Übersicht über den Hirt des Hermas

Vis I-IV Das Visionenbuch
Vis I 1,1f. „Vorgeschichte“ - Die Sünde des Hermas
Vis I 1,3-2,1 Die Anklage
Vis I 2,2-3,2 Die Sünden des Hermas
Vis I 3,3-4,3 Drohung und Verheißung
Vis II 1,1-3,4 Bußnotwendigkeit und Bußfrist (der Himmelsbrief)
Vis II 4,1-3 Die Identität der Greisin, Verbreitung der neuen Bußlehre
Vis III 1,1-2,3a Belehrungen über Besserung, Buße und Vollkommenheit
Vis III 2,3b-3,1a Die Allegorie vom Turmbau und den Steinen
Vis III 3,1b-7,6 Kirche, Buß- und Heilsstufen
Vis III 8,1-11a Die Tugenden des Christentums
Vis III 8,11b-9,10 Kritik und Mahnrede
Vis III 10,1-13,4 Die Kirche auf dem Weg zu Buße und Besserung
Vis IV 1,1-3,7 Die "kommende große Not" des Glaubens
   
Vis V - Sim X Das Hirtenbuch
Vis V Auftritt und Auftrag des Hirten
Mand I Glaube, Gottesfurcht, Enthaltsamkeit
Mand II Lauterkeit
Mand III Wahrheit
Mand IV Sexual- und Ehemoral, Bußmöglichkeit und Bußfrist
Mand V Geduld und Jähzorn
Mand VI Der Glaube
Mand VII Die Furcht
Mand VIII Die Enthaltsamkeit
Mand IX Der Zweifel
Mand X Die Traurigkeit
Mand XI Propheten und Pseudopropheten (Zweifel und Vertrauen)
Mand XII Böse und gute Begierde
Sim I Die Christen und die Welt (Die fremde und die Heimatstadt)
Sim II Die reichen und die armen Christen (Ulme und Weinstock)
Sim III Die Unerkennbarkeit der Gerechten in dieser Weltzeit (Der winterliche Wald)
Sim IV Die künftige Offenlegung der Unterschiede zwischen Heiden, Sündern und Gerechten (Der sommerliche Wald)
Sim V Vom wahren Fasten, christologische Deutung (Der treue Sklave)
Sim VI Sünde, Strafe, Buße, Genuss (Der Engel der Schwelgerei und der Strafengel)
Sim VII Sündenstrafe und Buße
Sim VIII Die Notwendigkeit und überwältigende Wirkung der Buße (Der Weidenbaum)
Sim IX 1,1-3 Die Perioden der Offenbarung
Sim IX 1,4-2,7 Die Vision von zwölf Bergen, Feld und Tor
Sim IX 3,1-4,8 Die Vision vom Turmbau 
Sim IX 5,1-11,8 Überprüfung und Ausbesserung des Turmes
Sim IX 11,9-16,7 Die Deutung von Fels, Tor, Turm und Steinen
Sim IX 17,1-29,3 Die Deutung der zwölf Berge
Sim IX 29,4-31,2 Die Deutung der Steine aus der Ebene
Sim IX 31,3-33,3 Schlußmahnung
Sim X Das Vermächtnis des „heiligsten Engels“ (Erscheinung Christi)

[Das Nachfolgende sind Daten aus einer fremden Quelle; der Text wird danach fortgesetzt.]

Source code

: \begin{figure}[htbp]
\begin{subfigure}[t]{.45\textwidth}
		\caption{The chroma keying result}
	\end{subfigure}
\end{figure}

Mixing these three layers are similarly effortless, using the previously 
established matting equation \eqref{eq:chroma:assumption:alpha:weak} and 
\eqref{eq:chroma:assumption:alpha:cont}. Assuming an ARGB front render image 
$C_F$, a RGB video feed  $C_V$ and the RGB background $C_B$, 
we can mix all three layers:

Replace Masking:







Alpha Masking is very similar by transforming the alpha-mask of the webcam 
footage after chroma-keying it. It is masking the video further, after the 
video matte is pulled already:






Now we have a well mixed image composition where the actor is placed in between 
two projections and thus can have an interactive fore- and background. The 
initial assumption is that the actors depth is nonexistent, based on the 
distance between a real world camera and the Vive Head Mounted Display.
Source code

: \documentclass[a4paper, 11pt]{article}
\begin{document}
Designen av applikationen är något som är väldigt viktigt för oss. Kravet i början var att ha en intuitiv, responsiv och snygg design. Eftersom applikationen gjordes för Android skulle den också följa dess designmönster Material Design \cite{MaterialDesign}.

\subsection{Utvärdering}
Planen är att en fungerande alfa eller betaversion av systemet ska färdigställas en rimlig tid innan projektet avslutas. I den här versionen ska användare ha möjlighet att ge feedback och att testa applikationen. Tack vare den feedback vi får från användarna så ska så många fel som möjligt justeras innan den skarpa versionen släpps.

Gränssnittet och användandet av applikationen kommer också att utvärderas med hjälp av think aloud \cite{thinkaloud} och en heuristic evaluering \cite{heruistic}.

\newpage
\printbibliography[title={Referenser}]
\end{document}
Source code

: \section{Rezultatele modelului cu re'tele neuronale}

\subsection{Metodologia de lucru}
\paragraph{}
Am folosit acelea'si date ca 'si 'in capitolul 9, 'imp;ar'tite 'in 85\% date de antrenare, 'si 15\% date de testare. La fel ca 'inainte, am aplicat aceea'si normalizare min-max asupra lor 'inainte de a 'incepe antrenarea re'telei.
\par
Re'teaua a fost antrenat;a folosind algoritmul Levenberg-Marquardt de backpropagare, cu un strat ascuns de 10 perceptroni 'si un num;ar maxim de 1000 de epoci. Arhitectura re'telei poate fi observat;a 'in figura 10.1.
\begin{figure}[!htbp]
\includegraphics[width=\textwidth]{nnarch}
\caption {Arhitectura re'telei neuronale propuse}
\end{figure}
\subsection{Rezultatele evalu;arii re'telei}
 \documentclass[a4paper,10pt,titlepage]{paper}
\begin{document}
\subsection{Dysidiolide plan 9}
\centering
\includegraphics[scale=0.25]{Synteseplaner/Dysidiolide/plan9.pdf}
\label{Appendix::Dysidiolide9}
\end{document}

Der Herm ist die Schrift unter den Apostolischen Vätern, die in der Alten Kirche die größte Bedeutung erlangt hat. Zeitweilig hatte er faktisch kanonische Bedeutung. Erst im Zuge der Auseinandersetzung mit der Gnosis und dem Montanismus wurde sein Einfluss langsam zurückgedrängt, da er theologisch zu wenig eindeutig schien. Im krassen Gegensatz zu dieser Bedeutung in der Frühzeit der Kirche steht die Mühe, die viele Ausleger heute mit dem Herm haben, der durch ermüdende Wiederholungen, Unschärfe in der Argumentation und eine wuchernde Bilderflut als ein sehr fremdes Buch erscheint.

Der Verfasser

Der Verfasser dieser merkwürdigen Schrift teilt außer seinem Namen noch eine ganze Reihe weiterer Details aus seinem Leben mit. Er nutzt diese Angaben allerdings, um Modelle für typische christliche Verhaltensweisen zu konstruieren. Man kann deshalb nicht sicher sein, was davon Fiktion ist. Andererseits war Hermas sicher eine Person, die in dem Teil der römischen Gemeinde, den er ansprach, bekannt war. Die Angaben zur Person waren für die Adressaten also nachprüfbar. Hermas war nach seinen Angaben früher Sklave, der nach seinem Verkauf nach Rom freigelassen worden war. Er ist Christ geworden und offenbar nicht allzu glücklich verheiratet. Auch seine Kinder bereiten ihm erheblichen Kummer, denn sie haben ihre Eltern während einer Verfolgung an die Behörden verraten. Anscheinend haben sie Hermas auch geschäftlich geschädigt. Er hat früher wirtschaftlich bessere Zeiten gesehen, besitzt aber immerhin noch einiges an Land. Beruflich war er wohl ein kleiner Geschäftsmann, den die täglichen Sorgen so sehr quälten, dass er sie als Strafe für seine Sünden verstand. Es fällt auf, dass ihn das Thema Reichtum und Besitz häufig beschäftigt. Die Gedankenwelt des Herm ist ganz von dem sozialen Milieu seines Verfassers geprägt, der unter der Spannung zwischen dem alltäglichen „business as usual“ und dem moralischen Anspruch der christlichen Gemeinde leidet.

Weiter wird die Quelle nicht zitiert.